New Brunswick’s Divergent Finances: A Possible Opportunity for Tax Reduction
— Published on August 10, 2023
- In recent years New Brunswick has begun to make substantial progress addressing its fiscal challenges. Specifically, it has exercised greater restraint with respect to its spending growth than the other two Maritime provinces.
- This restraint has contributed to positive fiscal outcomes for the province including budget surpluses and a declining debt-to-GDP ratio.
- The province began making significant fiscal progress in 2017/18 when it started running balanced budgets, a decision that it has maintained in subsequent years.
- These surpluses have contributed to a reduction in the province’s net debt-to-GDP ratio; it declined from 38.9 percent in 2017/18 to 25.1 percent in 2022/23. As recently as 2015/16, New Brunswick was the second most indebted province in Canada. In 2022/23, New Brunswick had the fourth lowest debt-to-GDP ratio (pending the finalization of annual statistics), behind only Alberta, British Columbia, and Saskatchewan.

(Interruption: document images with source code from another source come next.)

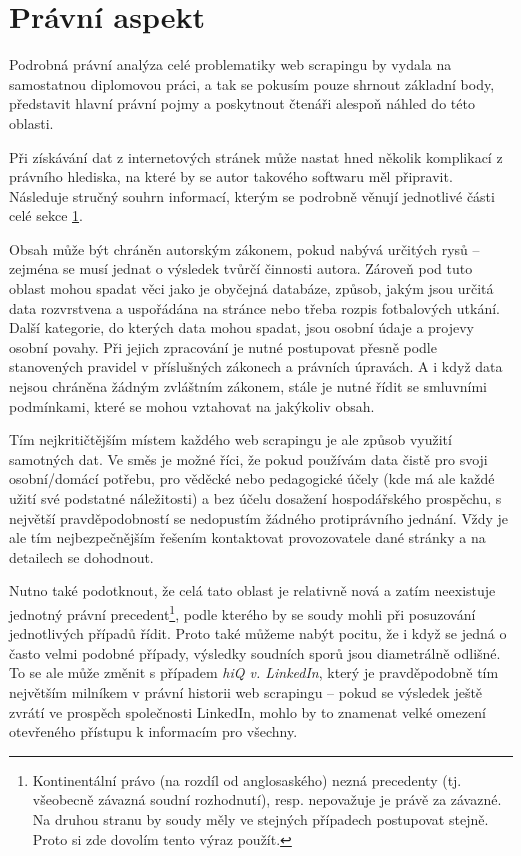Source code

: \documentclass[thesis=B,czech]{FITthesis}[2012/06/26]
\begin{document}

\section{Právní aspekt}
\label{sec:pravni_aspekt}
Podrobná právní analýza celé problematiky web scrapingu by vydala na samostatnou diplomovou práci, a tak se pokusím pouze shrnout základní body, představit hlavní právní pojmy a poskytnout čtenáři alespoň náhled do této oblasti. 

Při získávání dat z internetových stránek může nastat hned několik komplikací z právního hlediska, na které by se autor takového softwaru měl připravit. Následuje stručný souhrn informací, kterým se podrobně věnují jednotlivé části celé sekce \ref{sec:pravni_aspekt}.

Obsah může být chráněn autorským zákonem, pokud nabývá určitých rysů -- zejména se musí jednat o výsledek tvůrčí činnosti autora. Zároveň pod tuto oblast mohou spadat věci jako je obyčejná databáze, způsob, jakým jsou určitá data rozvrstvena a uspořádána na stránce nebo třeba rozpis fotbalových utkání. Další kategorie, do kterých data mohou spadat, jsou osobní údaje a projevy osobní povahy. Při jejich zpracování je nutné postupovat přesně podle stanovených pravidel v příslušných zákonech a právních úpravách. A i když data nejsou chráněna žádným zvláštním zákonem, stále je nutné řídit se smluvními podmínkami, které se mohou vztahovat na jakýkoliv obsah.

Tím nejkritičtějším místem každého web scrapingu je ale způsob využití samotných dat. Ve směs je možné říci, že pokud používám data čistě pro svoji osobní/domácí potřebu, pro věděcké nebo pedagogické účely (kde má ale každé užití své podstatné náležitosti) a bez účelu dosažení hospodářského prospěchu, s největší pravděpodobností se nedopustím žádného protiprávního jednání. Vždy je ale tím nejbezpečnějším řešením kontaktovat provozovatele dané stránky a na detailech se dohodnout.

Nutno také podotknout, že celá tato oblast je relativně nová a zatím neexistuje jednotný právní precedent\footnote{Kontinentální právo (na rozdíl od anglosaského) nezná precedenty (tj. všeobecně závazná soudní rozhodnutí), resp. nepovažuje je právě za závazné. Na druhou stranu by soudy měly ve stejných případech postupovat stejně. Proto si zde dovolím tento výraz použít.}, podle kterého by se soudy mohli při posuzování jednotlivých případů řídit. Proto také můžeme nabýt pocitu, že i když se jedná o často velmi podobné případy, výsledky soudních sporů jsou diametrálně odlišné. To se ale může změnit s případem \emph{hiQ v. LinkedIn}, který je pravděpodobně tím největším milníkem v právní historii web scrapingu -- pokud se výsledek ještě zvrátí ve prospěch společnosti LinkedIn, mohlo by to znamenat velké omezení otevřeného přístupu k informacím pro všechny.
\end{document}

- This bulletin shows that if government revenue continues to grow on its current trajectory, the province will see a substantial operating surplus developing over time that could generate the fiscal room needed for substantial tax cuts.
- Under this scenario, the government would have the option of introducing transformative tax policy changes. For instance, the province could reduce income taxes by $3,604 per income tax filer while maintaining the current fiscal balance.